Last Saturday, several children in our street, including ours, set up a lemonade stand. A quintessentially American thing to do of course, though none of these six-year-old shopkeepers was actually American.
Pinned to the side of their stand was a crumpled page from an exercise book on which was written "for the victims of the attack".
A steady stream of people passed by shoving money in the plastic cup that represented the till. Some did not wait for their lemonade. Even our local parking warden, a rather fierce black lady, pulled a couple of dollars out of her back pocket.
On Capitol Hill waiting to interview a senator, I talk to her assistant. All Sally can think about is her three-year-old daughter who is across the street in her nursery. Neither her world's nor Sally's is statistically any less safe than it was three weeks ago.
But whenever a police siren sounds, Sally says she has to restrain the impulse to rush over and whisk her daughter away. "I just feel violated," she says quietly.
Victimised
America feels like a person who has been mugged in daylight on a safe street. Her mind is clouded by pain. Her world view dramatically foreshortened.
In Europe and the Middle East people may be able to see why it happened, like we might understand what drives a homeless man to mug.
But as far as Americans are concerned, they were doing nothing that justified such an act. They were simply getting on with their lives when the World Trade towers exploded one still blue morning.
Now there are television programmes and newspaper articles plaintively entitled "Why do they hate us so much?"
People are not in the mood to go shopping, or go to the films. It's not that they're glued to the news any more. They just don't feel like going out.
So much seems inappropriate. They have lost their appetite. Even for sex. Last week, the word "sex" fell from number one subject for online searches, which it has held virtually ever since the internet was invented, to number 17.
A nation depressed
It is staggering to me that one event can depress an entire nation, especially one this big, but that is what it feels like living here. I wanted to speak to someone who felt safe.
The eastern seaboard is so absorbed in its own pain, the rest of the country might as well not exist.
I rang Wayne and Jean Weischaar. Wayne runs a farm four miles off the tarmac road in the middle of North Dakota. They are surrounded for hundreds of miles by swaying sea of prairie grassland. Surely they would feel safe.

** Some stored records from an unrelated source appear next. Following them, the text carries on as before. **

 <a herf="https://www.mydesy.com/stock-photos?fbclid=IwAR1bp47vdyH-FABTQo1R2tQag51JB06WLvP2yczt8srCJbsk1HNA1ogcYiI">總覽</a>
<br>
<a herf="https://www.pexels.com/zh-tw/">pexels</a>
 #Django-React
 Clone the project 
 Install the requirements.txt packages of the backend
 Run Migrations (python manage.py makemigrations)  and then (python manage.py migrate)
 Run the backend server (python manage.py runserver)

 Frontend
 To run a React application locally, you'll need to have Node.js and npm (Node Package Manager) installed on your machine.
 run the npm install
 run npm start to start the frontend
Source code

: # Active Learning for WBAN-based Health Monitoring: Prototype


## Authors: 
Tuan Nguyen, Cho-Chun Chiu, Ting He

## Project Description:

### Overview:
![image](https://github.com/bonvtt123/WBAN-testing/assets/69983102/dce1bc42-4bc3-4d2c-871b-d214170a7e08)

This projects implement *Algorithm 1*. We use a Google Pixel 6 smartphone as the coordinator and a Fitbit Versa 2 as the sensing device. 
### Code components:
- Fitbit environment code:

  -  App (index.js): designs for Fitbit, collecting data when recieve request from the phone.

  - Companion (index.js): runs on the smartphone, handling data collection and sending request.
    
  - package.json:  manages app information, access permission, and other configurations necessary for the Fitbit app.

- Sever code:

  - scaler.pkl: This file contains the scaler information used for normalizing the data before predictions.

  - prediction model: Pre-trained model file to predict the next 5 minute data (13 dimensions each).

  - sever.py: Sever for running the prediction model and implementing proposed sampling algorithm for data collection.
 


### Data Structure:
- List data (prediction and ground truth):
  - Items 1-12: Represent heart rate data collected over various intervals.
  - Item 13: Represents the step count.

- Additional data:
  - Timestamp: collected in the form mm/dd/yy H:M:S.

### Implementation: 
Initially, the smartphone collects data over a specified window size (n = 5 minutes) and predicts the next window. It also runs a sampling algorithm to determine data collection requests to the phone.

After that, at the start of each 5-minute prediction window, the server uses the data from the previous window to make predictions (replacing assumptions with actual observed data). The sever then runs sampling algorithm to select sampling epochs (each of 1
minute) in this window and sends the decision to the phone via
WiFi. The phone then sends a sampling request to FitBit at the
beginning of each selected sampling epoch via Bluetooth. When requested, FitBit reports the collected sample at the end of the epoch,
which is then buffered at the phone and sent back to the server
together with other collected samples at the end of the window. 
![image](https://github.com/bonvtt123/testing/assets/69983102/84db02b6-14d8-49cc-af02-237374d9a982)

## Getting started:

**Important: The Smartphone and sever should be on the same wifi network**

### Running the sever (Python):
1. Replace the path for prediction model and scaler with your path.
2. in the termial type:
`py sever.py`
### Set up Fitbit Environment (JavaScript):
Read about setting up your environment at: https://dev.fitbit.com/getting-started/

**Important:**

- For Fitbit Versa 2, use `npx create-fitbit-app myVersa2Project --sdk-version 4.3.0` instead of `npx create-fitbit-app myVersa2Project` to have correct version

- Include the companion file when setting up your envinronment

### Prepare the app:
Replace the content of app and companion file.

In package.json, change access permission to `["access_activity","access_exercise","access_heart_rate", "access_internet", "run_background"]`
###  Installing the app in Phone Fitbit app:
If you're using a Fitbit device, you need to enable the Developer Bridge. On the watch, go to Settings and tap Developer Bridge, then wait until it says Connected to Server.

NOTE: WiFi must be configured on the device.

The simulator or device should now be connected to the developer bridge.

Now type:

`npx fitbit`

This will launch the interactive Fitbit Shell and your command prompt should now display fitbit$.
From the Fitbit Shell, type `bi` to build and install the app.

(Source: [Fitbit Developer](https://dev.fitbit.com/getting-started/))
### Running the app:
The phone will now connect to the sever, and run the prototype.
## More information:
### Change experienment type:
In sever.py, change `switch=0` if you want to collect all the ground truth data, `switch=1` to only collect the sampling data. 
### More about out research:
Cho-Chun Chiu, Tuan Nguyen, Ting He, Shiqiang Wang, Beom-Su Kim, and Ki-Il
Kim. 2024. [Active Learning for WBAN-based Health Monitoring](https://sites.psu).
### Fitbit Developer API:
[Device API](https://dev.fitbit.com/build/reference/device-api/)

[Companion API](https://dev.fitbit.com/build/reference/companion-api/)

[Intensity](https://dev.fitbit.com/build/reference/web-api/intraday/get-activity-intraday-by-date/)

Jean answered the phone. Jean remembers being taught how to hide under her school desk when she was a kid in case of a nuclear attack.

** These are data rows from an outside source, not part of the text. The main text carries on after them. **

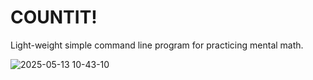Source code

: # COUNTIT!
Light-weight simple command line program for practicing mental math.

![2025-05-13 10-43-10](https://github.com/user-attachments/assets/e861abfc-6d82-46c5-9131-bbcb3d54a67d)
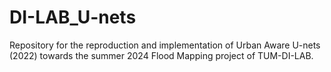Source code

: # DI-LAB_U-nets
Repository for the reproduction and implementation of Urban Aware U-nets (2022) towards the summer 2024 Flood Mapping project of TUM-DI-LAB.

In the Vietnam war, she and Wayne were courting and Wayne was called up for the reserve. "But it was never as bad as this," she said in her slow Dakotan accent.
Jean was driving to school in Leipzig, a local hamlet, where she works as a teacher, when she heard the news on the car radio. She arrived as the children were getting off the school bus. They had already heard.
A day to remember
She asked her class of 11-year-olds if they wanted to watch the TV. They all said yes. As she turned it on, she told them, "This is one day you will remember for the rest of your lives."
When I asked her why this felt worse than past crises, she said: "In the past we didn't get the news like we do now. It's played again and again."
It occurred to me then that the whole of this country discovered what was happening at the same instant. The senior leaders of the CIA watched the events unfold at the same moment as the sixth graders in the remote farm school in Leipzig.
The opinion polls show most people expect another attack. They stare at strangers in a way they never did before.
Americans can't quite believe they feel this way. I cannot say whether America will recover its past exuberance and whether this is no longer the New World with all the connotations of innocence and optimism that that implies.
But there is no question that America has aged perceptibly in the last three weeks.